As if on cue John and the ORGC members turned and stared at the protesters. Brad was the first to lower his eyes and his sign and leave the cemetery with the rest of the group close behind.

John smiled and walked down the hill with his friends.


The girl gripped her grandmother’s arm as the elderly woman carefully placed a wreath on her mother’s grave. The hot day had begun to cool as the sun dipped toward the peak of the Blue Ridge Mountains.

“What’s that, Nana?” the girl asked, pointing up the hill.

“That’s the old Confederate cemetery, honey,” her grandmother replied.

“Can we see it?” the girl asked eagerly.

The old woman smiled and nodded. “Today is Confederate Memorial Day, you know.”

The woman stopped to rest when they reached the top of the hill. Chills raced down her body as she caught sight of the small Confederate flags placed at the entrance to the cemetery. Someone had remembered.

They sat on a bench inside the cemetery.

“My grandfather told me stories about the war,” the woman said.

“Did he fight in the war, Nana?” the girl asked.

Her grandmother shook her head. “He was just a baby. His father told him the stories and my grandfather passed them along to me.”

The elderly woman looked around the cemetery and shook her head. “What a waste,” she said.

“I thought the war was about slavery,” the girl said.

The girl’s grandmother shook her head. “Maybe for a few large plantation owners in the South and a few abolitionists in the North.

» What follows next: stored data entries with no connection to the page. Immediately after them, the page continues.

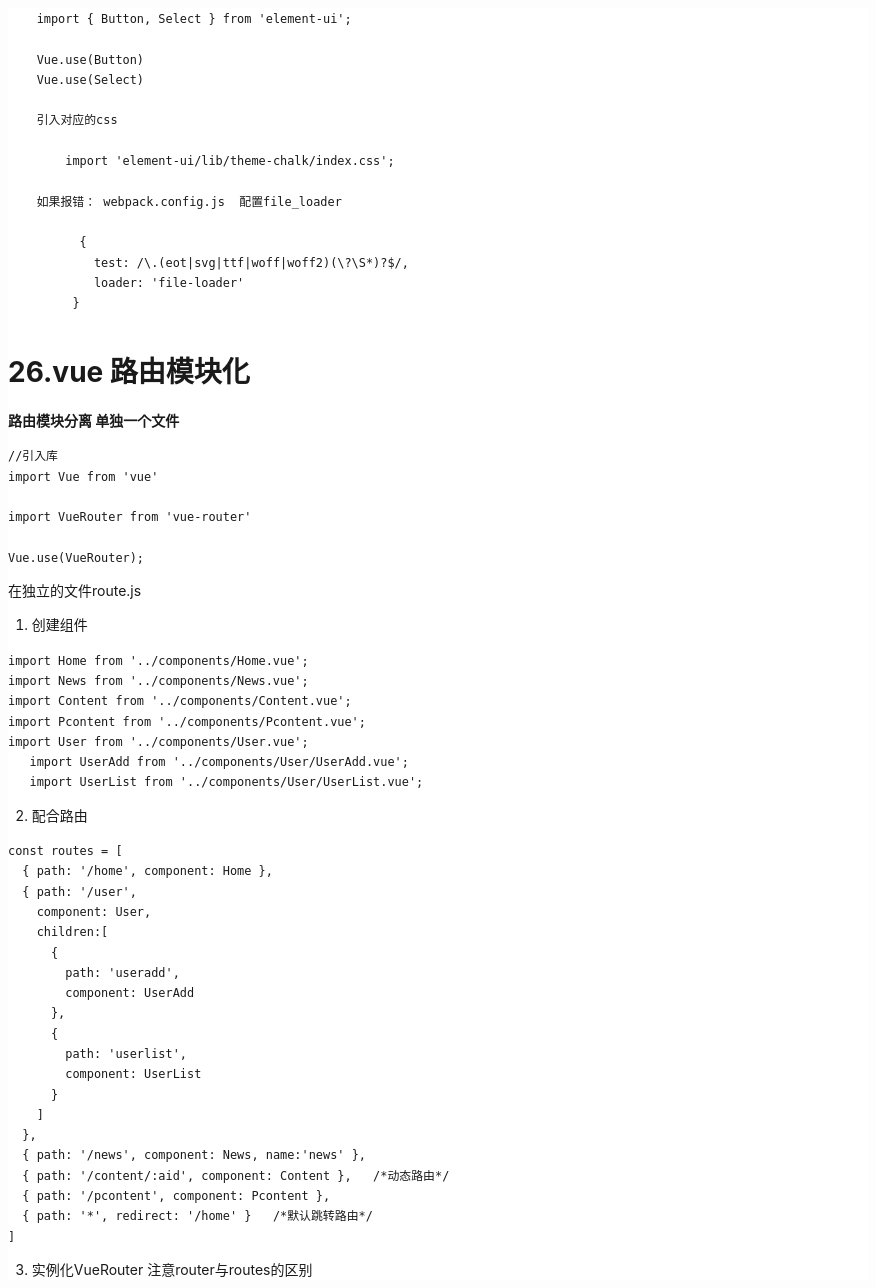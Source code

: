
 ```
	import { Button, Select } from 'element-ui';

	Vue.use(Button)
	Vue.use(Select)

	引入对应的css

		import 'element-ui/lib/theme-chalk/index.css';

	如果报错： webpack.config.js  配置file_loader

		  {
			test: /\.(eot|svg|ttf|woff|woff2)(\?\S*)?$/,
			loader: 'file-loader'
	     }
```
# 26.vue 路由模块化
**路由模块分离
单独一个文件**
```
//引入库
import Vue from 'vue'

import VueRouter from 'vue-router'

Vue.use(VueRouter);
```
在独立的文件route.js
1. 创建组件
```
import Home from '../components/Home.vue';
import News from '../components/News.vue';
import Content from '../components/Content.vue';
import Pcontent from '../components/Pcontent.vue';
import User from '../components/User.vue';
   import UserAdd from '../components/User/UserAdd.vue';
   import UserList from '../components/User/UserList.vue';
```
2. 配合路由
```
const routes = [
  { path: '/home', component: Home },
  { path: '/user',
    component: User,
    children:[
      {
        path: 'useradd',
        component: UserAdd
      },
      {
        path: 'userlist',
        component: UserList
      }
    ]
  },
  { path: '/news', component: News, name:'news' },
  { path: '/content/:aid', component: Content },   /*动态路由*/
  { path: '/pcontent', component: Pcontent },
  { path: '*', redirect: '/home' }   /*默认跳转路由*/
]
```
3. 实例化VueRouter 注意router与routes的区别
```
```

For most of the soldiers on both sides the war was about staying alive so they could return to their families once the generals and politicians decided it was over.”

The girl stood and began wandering through the cemetery, studying the grave markers.

The old woman closed her eyes to rest for a moment. The sun felt like a warm blanket on her skin. A sudden thunderclap shattered the stillness. The woman took a quick peek at the sky. There wasn’t a cloud in sight!

The sound came again. Louder. Closer. Artillery fire. The woman’s heart pounded. What is this place? I have to find my grandfather. Please, will someone help me?

A large river loomed through the smoke and darkness. Maybe the Potomac? Musket and rifle fire, cannons booming, men shrieking, cursing, dying, a pageant of depravity fit for Dante’s Inferno.

What is this place? A dying soldier grabs her ankle, please, miss, can you help me?

What is this place? The soldier’s life is dripping from his stomach, I better place my ear close. No! No! No! Not Antietam, not Bloody Antietam, please God!

The night is quiet except for the sounds of the wounded who are busy dying.

I hear music. There’s a band. Dixie! They’re playing Dixie!

“Nana, Nana, wake up!”

The old woman opened her eyes and looked at her granddaughter. “Just a daydream, honey,” she said with a shaky laugh.

“You were crying, Nana,” the girl said. “And you were standing. I thought you were resting on the bench. Why were you standing?”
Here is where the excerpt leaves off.